産業革命までは、パーティディナーはテーブルの上に、まるで建築物のように、またはオブジェのように、概ね、一度に積み上げて、提供されたのです。そして、料理人達は味よりも、オブジェ、クラフト、としての豪華さ、美しさを競いました。全ての料理を一度に飾ってしまうわけですから、熱い物などは、ありません。また乾いてしまったり、流れてしまったり、ろくな状態ではなかったでしょう。
こういったオブジェ的パーティ料理を、現在のようなコース料理に変えたのは、大型客船の登場でした。それまでは簡単な食事しか提供できなかった、船内料理も客船が大型になるにつれ、会場もゆったりと取れ、設備も整い、材料も豊富に積めるようになり、可能になったのです。当然料理人も一流の者が多勢乗り込めます。ですがテーブルの上、にオブジェを作るのはさすがにためらわれたのです。いくら大きく、豪華になっても、やはり荒天時は揺れるのです。そのため、僻地に駐屯する軍隊や、貧しい北国の諸侯達が行っていた方式、一皿ずつ順番に供する方式に落ち着いたのです。フランス革命以後、いくらか遠慮がちにはなりましたが、それでも大型客船が登場する以前(1880位まで)は、パリやロンドン、ウイーンと言った都会では、全てのパーティで、料理のオブジェを飾っていたのです。
通常は陸上の習慣が、船上にも持ち込まれますが、この場合は船上の都合が、陸上の習慣を変えてしまったのです。それだけ大型客船は、当時最高のステータスシンボルだったと言えるでしょう。
目的は醜くとも、手段は美しく、
パーティに集う参会者達も、美しく豪華に飾り立てられた料理のオブジェを、絵画でも観賞するように、大げさに褒め称えたり、または、そっとけなしたり、はするのですが、殆ど食べようとはしないのです。結局パーティが終わると共に、下げ渡したり、ときには捨ててしまったり、と言うことになります。コースで料理が出るようになってからは、自分の皿の上の物は大体食べるようになりました。しかしギャルソンの取り分ける料理は、美しく盛りつけられますが、大きく豪華な皿に比べて、何と少ないことか。
この時代、キッチンで個々の皿に盛りつけることはしません。銀の大皿等に豪華に飾り付けて、それをまず客に観賞して貰い、その後にギャルソンが個人個人に取り分けるのです。ですからお客の前には、空の皿が置いてあることになるのです。

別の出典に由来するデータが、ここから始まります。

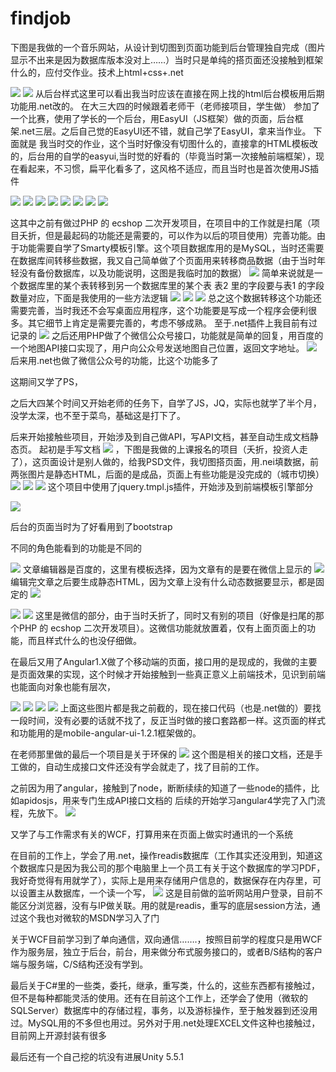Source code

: # findjob
下图是我做的一个音乐网站，从设计到切图到页面功能到后台管理独自完成（图片显示不出来是因为数据库版本没对上……）当时只是单纯的搭页面还没接触到框架什么的，应付交作业。技术上html+css+.net
 
 ![ ](https://github.com/out-of-my-mind/findjob/blob/master/img/1.jpg)
 ![ ](https://github.com/out-of-my-mind/findjob/blob/master/img/2.jpg)
从后台样式这里可以看出我当时应该在直接在网上找的html后台模板用后期功能用.net改的。
在大三大四的时候跟着老师干（老师接项目，学生做）
参加了一个比赛，使用了学长的一个后台，用EasyUI（JS框架）做的页面，后台框架.net三层。之后自己觉的EasyUI还不错，就自己学了EasyUI，拿来当作业。
下面就是 我当时交的作业，这个当时好像没有切图什么的，直接拿的HTML模板改的，后台用的自学的easyui,当时觉的好看的（毕竟当时第一次接触前端框架），现在看起来，不习惯，扁平化看多了，这风格不适应，而且当时也是首次使用JS插件
 
 ![ ](https://github.com/out-of-my-mind/findjob/blob/master/img/3.jpg)
 ![ ](https://github.com/out-of-my-mind/findjob/blob/master/img/4.jpg)
 ![ ](https://github.com/out-of-my-mind/findjob/blob/master/img/5.jpg)
 ![ ](https://github.com/out-of-my-mind/findjob/blob/master/img/6.jpg)
 ![ ](https://github.com/out-of-my-mind/findjob/blob/master/img/7.jpg)
 ![ ](https://github.com/out-of-my-mind/findjob/blob/master/img/8.jpg)
 ![ ](https://github.com/out-of-my-mind/findjob/blob/master/img/9.jpg)
 ![ ](https://github.com/out-of-my-mind/findjob/blob/master/img/10.jpg) 
    

这其中之前有做过PHP 的 ecshop 二次开发项目，在项目中的工作就是扫尾（项目夭折，但是最起码的功能还是需要的，可以作为以后的项目使用）完善功能。由于功能需要自学了Smarty模板引擎。这个项目数据库用的是MySQL，当时还需要在数据库间转移些数据，我又自己简单做了个页面用来转移商品数据（由于当时年轻没有备份数据库，以及功能说明，这图是我临时加的数据）
 ![ ](https://github.com/out-of-my-mind/findjob/blob/master/img/11.jpg) 
简单来说就是一个数据库里的某个表转移到另一个数据库里的某个表
表2 里的字段要与表1 的字段数量对应，下面是我使用的一些方法逻辑
 ![ ](https://github.com/out-of-my-mind/findjob/blob/master/img/121.jpg)
 ![ ](https://github.com/out-of-my-mind/findjob/blob/master/img/1211.jpg)
 ![ ](https://github.com/out-of-my-mind/findjob/blob/master/img/12111.jpg)
总之这个数据转移这个功能还需要完善，当时我还不会写桌面应用程序，这个功能要是写成一个程序会便利很多。其它细节上肯定是需要完善的，考虑不够成熟。
至于.net插件上我目前有过记录的
 ![ ](https://github.com/out-of-my-mind/findjob/blob/master/img/12.jpg)
之后还用PHP做了个微信公众号接口，功能就是简单的回复，用百度的一个地图API接口实现了，用户向公众号发送地图自己位置，返回文字地址。
 ![ ](https://github.com/out-of-my-mind/findjob/blob/master/img/13.jpg)
后来用.net也做了微信公众号的功能，比这个功能多了

这期间又学了PS，

之后大四某个时间又开始老师的任务下，自学了JS，JQ，实际也就学了半个月，没学太深，也不至于菜鸟，基础这是打下了。

后来开始接触些项目，开始涉及到自己做API，写API文档，甚至自动生成文档静态页。
起初是手写文档
![ ](https://github.com/out-of-my-mind/findjob/blob/master/img/14.jpg)
，下图是我做的上课报名的项目（夭折，投资人走了），这页面设计是别人做的，给我PSD文件，我切图搭页面，用.nei填数据，前两张图片是静态HTML，后面的是成品，页面上有些功能是没完成的（城市切换）
![ ](https://github.com/out-of-my-mind/findjob/blob/master/img/15.jpg)
![ ](https://github.com/out-of-my-mind/findjob/blob/master/img/16.jpg)
![ ](https://github.com/out-of-my-mind/findjob/blob/master/img/17.jpg)
这个项目中使用了jquery.tmpl.js插件，开始涉及到前端模板引擎部分

![ ](https://github.com/out-of-my-mind/findjob/blob/master/img/18.jpg)
 
后台的页面当时为了好看用到了bootstrap
 
不同的角色能看到的功能是不同的

![ ](https://github.com/out-of-my-mind/findjob/blob/master/img/19.jpg)
文章编辑器是百度的，这里有模板选择，因为文章有的是要在微信上显示的
![ ](https://github.com/out-of-my-mind/findjob/blob/master/img/20.jpg)
编辑完文章之后要生成静态HTML，因为文章上没有什么动态数据要显示，都是固定的
![ ](https://github.com/out-of-my-mind/findjob/blob/master/img/21.jpg) 

![ ](https://github.com/out-of-my-mind/findjob/blob/master/img/22.jpg)
![ ](https://github.com/out-of-my-mind/findjob/blob/master/img/23.jpg)
这里是微信的部分，由于当时夭折了，同时又有别的项目（好像是扫尾的那个PHP 的 ecshop 二次开发项目）。这微信功能就放置着，仅有上面页面上的功能，而且样式什么的也没仔细做。

在最后又用了Angular1.X做了个移动端的页面，接口用的是现成的，我做的主要是页面效果的实现，这个时候才开始接触到一些真正意义上前端技术，见识到前端也能面向对象也能有层次，

 ![ ](https://github.com/out-of-my-mind/findjob/blob/master/img/24.jpg)
 ![ ](https://github.com/out-of-my-mind/findjob/blob/master/img/25.jpg)
 ![ ](https://github.com/out-of-my-mind/findjob/blob/master/img/26.jpg)
 ![ ](https://github.com/out-of-my-mind/findjob/blob/master/img/27.jpg)
上面这些图片都是我之前截的，现在接口代码（也是.net做的）要找一段时间，没有必要的话就不找了，反正当时做的接口套路都一样。这页面的样式和功能用的是mobile-angular-ui-1.2.1框架做的。


在老师那里做的最后一个项目是关于环保的
![ ](https://github.com/out-of-my-mind/findjob/blob/master/img/28.jpg)
这个图是相关的接口文档，还是手工做的，自动生成接口文件还没有学会就走了，找了目前的工作。

之前因为用了angular，接触到了node，断断续续的知道了一些node的插件，比如apidosjs，用来专门生成API接口文档的
后续的开始学习angular4学完了入门流程，先放下。
![ ](https://github.com/out-of-my-mind/findjob/blob/master/img/29.jpg)

又学了与工作需求有关的WCF，打算用来在页面上做实时通讯的一个系统

在目前的工作上，学会了用.net，操作readis数据库（工作其实还没用到，知道这个数据库只是因为我公司的那个电脑里上一个员工有关于这个数据库的学习PDF，我好奇觉得有用就学了），实际上是用来存储用户信息的，数据保存在内存里，可以设置主从数据库，一个读一个写，
![ ](https://github.com/out-of-my-mind/findjob/blob/master/img/30.jpg)
这是目前做的监听网站用户登录，目前不能区分浏览器，没有与IP做关联。用的就是readis，重写的底层session方法，通过这个我也对微软的MSDN学习入了门


关于WCF目前学习到了单向通信，双向通信…….，按照目前学的程度只是用WCF作为服务层，独立于后台，前台，用来做分布式服务接口的，或者B/S结构的客户端与服务端，C/S结构还没有学到。

最后关于C#里的一些类，委托，继承，重写类，什么的，这些东西都有接触过，但不是每种都能灵活的使用。还有在目前这个工作上，还学会了使用（微软的SQLServer）数据库中的存储过程，事务，以及游标操作，至于触发器到还没用过。MySQL用的不多但也用过。另外对于用.net处理EXCEL文件这种也接触过，目前网上开源封装有很多

最后还有一个自己挖的坑没有进展Unity 5.5.1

現在でも、結婚披露宴等で時々こういう場合が有ります。当然お金がかかることでしょう。オブジェを飾っていた時代の名残なのです。全ては見た目が美しく、文化的、になるためでした。
我々日本人が、西洋人のパーティシーンをうっとりと眺めるのは、この事が理由でしょう。美しく着飾った男女が、豪華な料理をしり目に、会話に、ダンスに興ずる。楽しく、魅惑的な時間を過ごしているように見えながら、その実、政治や軍事、の情報を得たり、敵だったはずの人を味方にしてしまったり。まあ映画だとこんなシーンなのでしょう。要するに食べ物は手段であって、目的はあくまで社交なのです。どうせ食べないのだから、料理などいらないではないか、と思う人もいるでしょう。特に昨今の日本人には多いと思います、ですが目的である社交のためには、手段である料理や音楽、シャンデリアや花と言った装飾、特に着飾ったご婦人方は絶対に必要なのです。 文
化は手段
社交の目的である、戦争や商売は文化ではないのです。これは確実なのです。しかし、手段である料理、音楽、装飾、それに着飾った令嬢、令夫人、これらは確実に文化なのです。 百歩譲って、男のタキシード、やフロックコート、も文化だとしましょう。それにしてもその気取った衣装の中身は、只ひたすら、目的の事だけを考えている、およそ文化とは縁の無い、何とも醜い生き物なのです。それに比べれば女の人のドレスは、紛れもない美しい文化ですし、またそんなことは滅多に無いとしても、ドレスを、私のために取り去ってくれたとすれば、その中身こそ正真正銘の文化なのです。 目的は文化では無いのです。文化とは目的を快適に、そしてスムースに実行する手段の事なのです。
楽しくて怖い事、それは社交、
このように20日以上ものパーティ騒ぎは繰り広げられるのですが、目的はあくまで、アメリカへ行くこと、大抵はビジネス絡みで東海岸、ニューヨークやボストン、せいぜいデトロイト、シカゴ、まで。希に南部のアトランタ、ニューオリンズまで。東部中部の工業地域、または南部のコットンフィールドへ向かうのです。大抵現地に家は有りますが、移民したわけでは無いので、現地事務所兼住まい、と言うことになります。これが又、大変な御屋敷と言うことになるのです。彼等はこの現地事務所兼お屋敷で、支配人や使用人や、、、、、に囲まれて過ごします。実際の仕事は殆ど彼等がやってくれるので、する事と言えばもっぱら社交、例のハウスムジークパーティを夜毎繰り返すのが常でした。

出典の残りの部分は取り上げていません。